As regras para a celebração de acordos de leniência entre empresas acusadas de corrupção e o Poder Público, a fim de permitir que elas voltem a participar de contratações feitas pelo Estado, foram definidas pela Medida Provisória nº 703, publicada no “Diário Oficial da União” desta segunda-feira (21/12).

A MP altera a Lei nº 12.846/2013, que dispõe sobre a responsabilização administrativa e civil de empresas pela prática de atos contra a administração pública, nacional ou estrangeira, para dispor sobre acordos de leniência.

O único item do projeto aprovado no Senado que ficou de fora da MP é o referente à repercussão penal da matéria.
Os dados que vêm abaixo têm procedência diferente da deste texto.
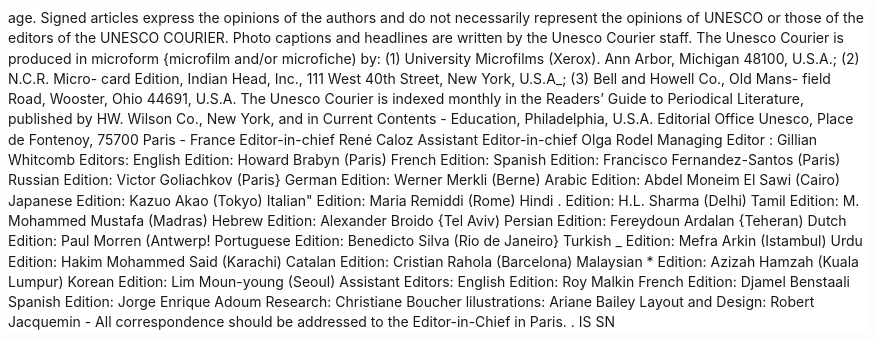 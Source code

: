 age. Signed articles express the opinions of the authors and 
do not necessarily represent the opinions of UNESCO or those 
of the editors of the UNESCO COURIER. Photo captions 
and headlines are written by the Unesco Courier staff. 
The Unesco Courier is produced in microform {microfilm 
and/or microfiche) by: (1) University Microfilms (Xerox). 
Ann Arbor, Michigan 48100, U.S.A.; (2) N.C.R. Micro- 
card Edition, Indian Head, Inc., 111 West 40th Street, 
New York, U.S.A_; (3) Bell and Howell Co., Old Mans- 
field Road, Wooster, Ohio 44691, U.S.A. 
The Unesco Courier is indexed monthly in the Readers’ 
Guide to Periodical Literature, published by HW. Wilson 
Co., New York, and in Current Contents - Education, 
Philadelphia, U.S.A. 
Editorial Office 
Unesco, Place de Fontenoy, 75700 Paris - France 
Editor-in-chief 
René Caloz 
Assistant Editor-in-chief 
Olga Rodel 
Managing Editor : Gillian Whitcomb 
Editors: 
English Edition: Howard Brabyn (Paris) 
French Edition: 
Spanish Edition: Francisco Fernandez-Santos (Paris) 
Russian Edition: Victor Goliachkov (Paris} 
German Edition: Werner Merkli (Berne) 
Arabic Edition: Abdel Moneim El Sawi (Cairo) 
Japanese Edition: Kazuo Akao (Tokyo) 
Italian" Edition: Maria Remiddi (Rome) 
Hindi . Edition: H.L. Sharma (Delhi) 
Tamil Edition: M. Mohammed Mustafa (Madras) 
Hebrew Edition: Alexander Broido {Tel Aviv) 
Persian Edition: Fereydoun Ardalan {Teheran) 
Dutch Edition: Paul Morren (Antwerp! 
Portuguese Edition: Benedicto Silva (Rio de Janeiro} 
Turkish _ Edition: Mefra Arkin (Istambul) 
Urdu Edition: Hakim Mohammed Said (Karachi) 
Catalan Edition: Cristian Rahola (Barcelona) 
Malaysian * Edition: Azizah Hamzah (Kuala Lumpur) 
Korean Edition: Lim Moun-young (Seoul) 
Assistant Editors: 
English Edition: Roy Malkin 
French Edition: Djamel Benstaali 
Spanish Edition: Jorge Enrique Adoum 
Research: Christiane Boucher 
lilustrations: Ariane Bailey 
Layout and Design: Robert Jacquemin - 
All correspondence should be addressed 
to the Editor-in-Chief in Paris. . IS
SN
  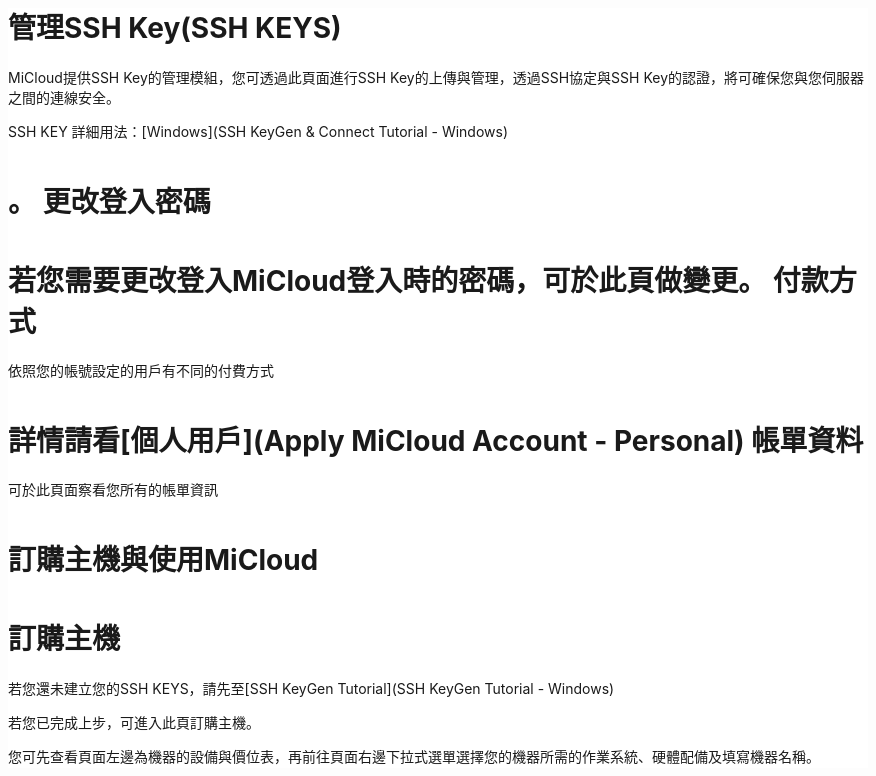 __管理SSH Key(SSH KEYS)__
===
MiCloud提供SSH Key的管理模組，您可透過此頁面進行SSH Key的上傳與管理，透過SSH協定與SSH Key的認證，將可確保您與您伺服器之間的連線安全。


SSH KEY 詳細用法：[Windows](SSH KeyGen & Connect Tutorial - Windows)

。
更改登入密碼
===
若您需要更改登入MiCloud登入時的密碼，可於此頁做變更。
付款方式
===
依照您的帳號設定的用戶有不同的付費方式


詳情請看[個人用戶](Apply MiCloud Account - Personal)
帳單資料
===
可於此頁面察看您所有的帳單資訊

訂購主機與使用MiCloud
===

訂購主機
===
若您還未建立您的SSH KEYS，請先至[SSH KeyGen Tutorial](SSH KeyGen Tutorial - Windows)


若您已完成上步，可進入此頁訂購主機。


您可先查看頁面左邊為機器的設備與價位表，再前往頁面右邊下拉式選單選擇您的機器所需的作業系統、硬體配備及填寫機器名稱。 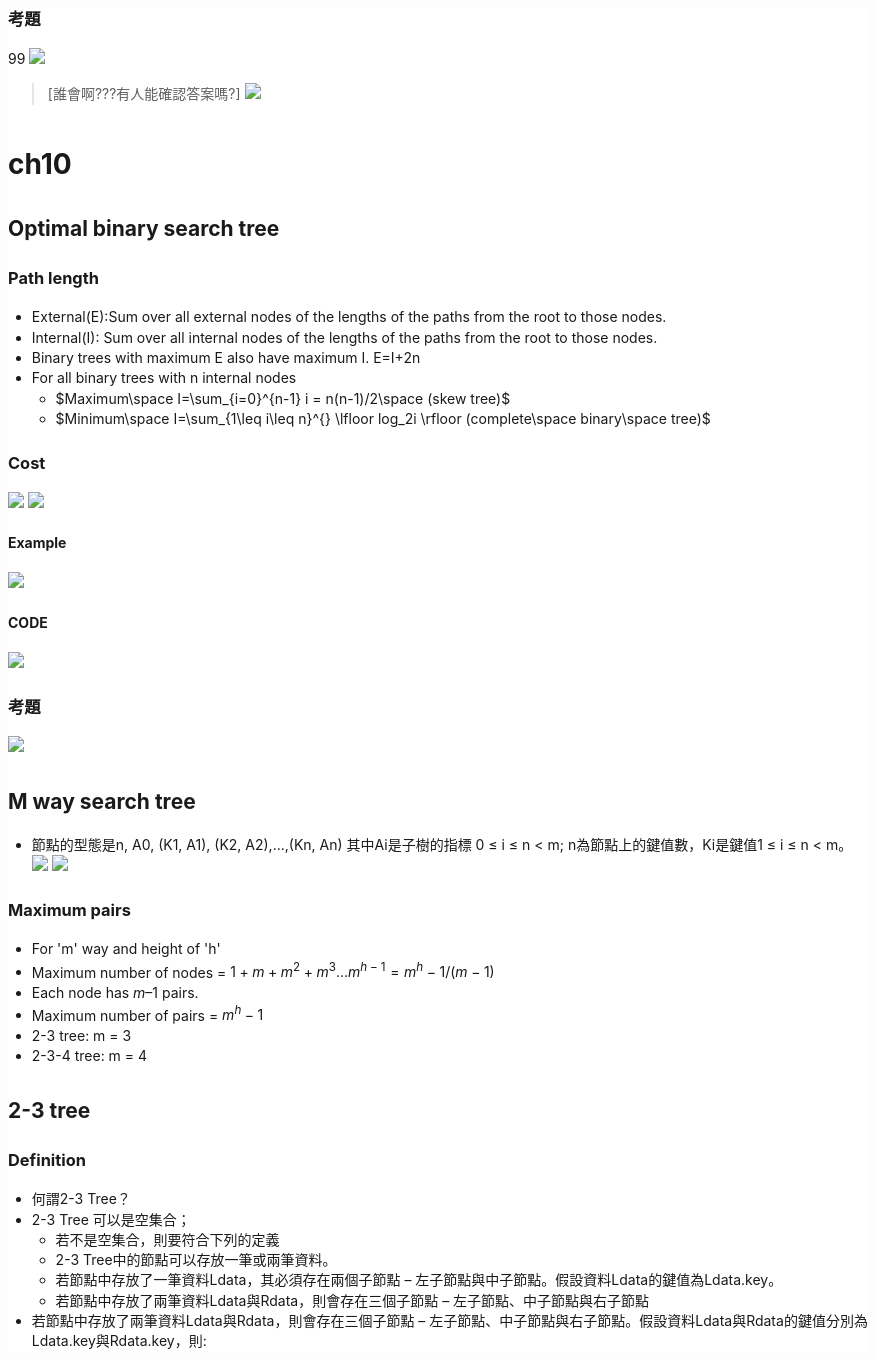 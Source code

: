 ### 考題
99
![](https://i.imgur.com/YvxEyG5.png)
> [誰會啊???有人能確認答案嗎?]
![](https://i.imgur.com/O1QX6eY.jpg)

# ch10
## Optimal binary search tree
### Path length
* External(E):Sum over all external nodes of the lengths of the paths from the root to those nodes.
* Internal(I): Sum over all internal nodes of the lengths of the paths from the root to those nodes.
* Binary trees with maximum E also have maximum I.  E=I+2n
* For all binary trees with n internal nodes
    * $Maximum\space I=\sum_{i=0}^{n-1} i = n(n-1)/2\space (skew tree)$
    * $Minimum\space I=\sum_{1\leq i\leq n}^{} \lfloor log_2i \rfloor (complete\space  binary\space tree)$
### Cost
![](https://i.imgur.com/HMWowbp.png)
![](https://i.imgur.com/wrmJzYM.png)
#### Example
![](https://i.imgur.com/mtoi9dg.png)
#### CODE
![](https://i.imgur.com/DdpK7nS.jpg)
### 考題
![](https://i.imgur.com/46t6FgW.png)



## M way search tree
* 節點的型態是n, A0, (K1, A1), (K2, A2),...,(Kn, An) 其中Ai是子樹的指標 0 ≤ i ≤  n < m; n為節點上的鍵值數，Ki是鍵值1 ≤ i ≤  n < m。
![](https://i.imgur.com/gUyBont.png)
![](https://i.imgur.com/BtBlpTA.png)
### Maximum pairs
* For 'm' way and height of 'h'
* Maximum number of nodes = $1 + m + m^2 + m^3 ... m^{h-1} = m^h-1/(m-1)$
* Each node has $m – 1$ pairs.
* Maximum number of pairs = $m^h-1$ 
* 2-3 tree: m = 3
* 2-3-4 tree: m = 4
## 2-3 tree
### Definition
* 何謂2-3 Tree？
* 2-3 Tree 可以是空集合；
    * 若不是空集合，則要符合下列的定義
    * 2-3 Tree中的節點可以存放一筆或兩筆資料。
    * 若節點中存放了一筆資料Ldata，其必須存在兩個子節點 – 左子節點與中子節點。假設資料Ldata的鍵值為Ldata.key。
    * 若節點中存放了兩筆資料Ldata與Rdata，則會存在三個子節點 – 左子節點、中子節點與右子節點
* 若節點中存放了兩筆資料Ldata與Rdata，則會存在三個子節點 – 左子節點、中子節點與右子節點。假設資料Ldata與Rdata的鍵值分別為Ldata.key與Rdata.key，則:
Como medidas provisórias não podem veicular matérias penais, essa parte do projeto não está no texto da MP.

O acordo de leniência somente poderá ser celebrado se preenchidos, cumulativamente, os seguintes requisitos:

a) a empresa deve cessar completamente seu envolvimento na infração investigada a partir da data de proposição do acordo;

b) diante de sua responsabilidade objetiva, a empresa deve cooperar com as investigações e com o processo administrativo, comparecendo, sempre que solicitada, a todos os atos processuais, até seu encerramento; e

c) a empresa se compromete a implementar ou a melhorar os mecanismos internos de integridade, auditoria, incentivo às denúncias de irregularidades e à aplicação efetiva de código de ética e de conduta.

O acordo de leniência estipulará as condições necessárias para assegurar a efetividade da colaboração e o resultado útil do processo administrativo. Quando estipular a obrigatoriedade de reparação do dano, o acordo poderá conter cláusulas sobre a forma de amortização que considerem a capacidade econômica da empresa.